- What you need to do -
Every line in the material below that includes "Licence" should be copied.

- Data for processing -
--- START ---

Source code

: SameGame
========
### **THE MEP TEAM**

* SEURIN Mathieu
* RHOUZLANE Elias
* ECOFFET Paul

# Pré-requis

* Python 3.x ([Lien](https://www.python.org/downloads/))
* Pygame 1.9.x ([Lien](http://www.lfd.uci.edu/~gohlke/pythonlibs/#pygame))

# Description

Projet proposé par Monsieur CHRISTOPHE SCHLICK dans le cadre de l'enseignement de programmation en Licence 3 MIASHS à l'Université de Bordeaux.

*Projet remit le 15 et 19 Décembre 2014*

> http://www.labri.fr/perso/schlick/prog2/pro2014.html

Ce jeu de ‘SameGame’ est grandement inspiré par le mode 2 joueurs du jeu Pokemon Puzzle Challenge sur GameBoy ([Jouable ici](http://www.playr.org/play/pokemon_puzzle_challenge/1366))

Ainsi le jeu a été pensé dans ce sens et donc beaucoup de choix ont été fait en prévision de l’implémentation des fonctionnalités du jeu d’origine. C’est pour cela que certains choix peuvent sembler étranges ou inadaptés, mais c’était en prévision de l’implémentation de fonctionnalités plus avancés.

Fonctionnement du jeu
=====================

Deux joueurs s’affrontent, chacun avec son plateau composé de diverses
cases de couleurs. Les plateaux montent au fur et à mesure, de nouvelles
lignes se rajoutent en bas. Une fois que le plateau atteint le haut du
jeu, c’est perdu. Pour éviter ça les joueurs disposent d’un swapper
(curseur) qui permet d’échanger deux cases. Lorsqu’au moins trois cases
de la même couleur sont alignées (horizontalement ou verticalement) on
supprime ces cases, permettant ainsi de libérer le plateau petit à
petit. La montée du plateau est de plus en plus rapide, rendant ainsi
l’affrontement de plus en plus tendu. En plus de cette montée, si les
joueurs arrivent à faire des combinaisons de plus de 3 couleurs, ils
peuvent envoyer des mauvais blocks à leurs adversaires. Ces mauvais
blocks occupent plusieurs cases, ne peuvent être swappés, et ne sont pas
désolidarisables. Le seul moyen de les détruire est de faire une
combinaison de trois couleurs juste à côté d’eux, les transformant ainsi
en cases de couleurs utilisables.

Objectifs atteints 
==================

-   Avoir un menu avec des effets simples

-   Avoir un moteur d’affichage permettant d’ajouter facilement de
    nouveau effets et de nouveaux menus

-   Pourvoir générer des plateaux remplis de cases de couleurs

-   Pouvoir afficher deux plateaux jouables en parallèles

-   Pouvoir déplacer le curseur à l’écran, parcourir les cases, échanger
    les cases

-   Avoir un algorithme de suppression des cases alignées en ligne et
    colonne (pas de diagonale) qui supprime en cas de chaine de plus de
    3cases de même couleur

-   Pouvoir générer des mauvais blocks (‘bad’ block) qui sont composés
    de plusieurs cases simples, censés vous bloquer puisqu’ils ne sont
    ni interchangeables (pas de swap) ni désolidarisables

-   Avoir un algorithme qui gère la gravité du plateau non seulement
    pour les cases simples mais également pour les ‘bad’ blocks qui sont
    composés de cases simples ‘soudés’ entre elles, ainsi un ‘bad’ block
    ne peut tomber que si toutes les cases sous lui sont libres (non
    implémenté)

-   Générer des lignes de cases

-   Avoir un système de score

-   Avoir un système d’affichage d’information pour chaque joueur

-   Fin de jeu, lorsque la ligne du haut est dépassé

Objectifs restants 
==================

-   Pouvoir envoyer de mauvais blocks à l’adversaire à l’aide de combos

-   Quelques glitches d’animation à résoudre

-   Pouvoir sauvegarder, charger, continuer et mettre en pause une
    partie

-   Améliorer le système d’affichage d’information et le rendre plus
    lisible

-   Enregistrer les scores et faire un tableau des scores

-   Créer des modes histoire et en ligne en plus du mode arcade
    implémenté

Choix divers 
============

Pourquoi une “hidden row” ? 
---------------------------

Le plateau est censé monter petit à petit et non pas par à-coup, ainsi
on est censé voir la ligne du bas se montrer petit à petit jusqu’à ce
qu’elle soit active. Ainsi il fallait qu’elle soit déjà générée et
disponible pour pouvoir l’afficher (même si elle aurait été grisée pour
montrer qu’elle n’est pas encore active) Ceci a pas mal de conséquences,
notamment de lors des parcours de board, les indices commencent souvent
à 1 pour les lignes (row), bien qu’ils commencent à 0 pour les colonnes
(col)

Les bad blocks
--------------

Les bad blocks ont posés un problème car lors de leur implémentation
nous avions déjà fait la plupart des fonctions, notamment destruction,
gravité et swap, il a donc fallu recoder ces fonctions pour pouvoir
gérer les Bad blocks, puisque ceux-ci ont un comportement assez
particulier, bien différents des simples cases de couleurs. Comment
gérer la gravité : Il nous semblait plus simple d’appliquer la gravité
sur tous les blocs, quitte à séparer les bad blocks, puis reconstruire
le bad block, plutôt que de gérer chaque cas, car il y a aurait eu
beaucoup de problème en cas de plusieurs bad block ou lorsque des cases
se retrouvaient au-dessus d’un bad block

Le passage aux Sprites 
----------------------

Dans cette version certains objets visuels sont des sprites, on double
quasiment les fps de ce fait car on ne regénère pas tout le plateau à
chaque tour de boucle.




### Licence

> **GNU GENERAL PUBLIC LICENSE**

--- END ---

- Your response -
Projet proposé par Monsieur CHRISTOPHE SCHLICK dans le cadre de l'enseignement de programmation en Licence 3 MIASHS à l'Université de Bordeaux.
### Licence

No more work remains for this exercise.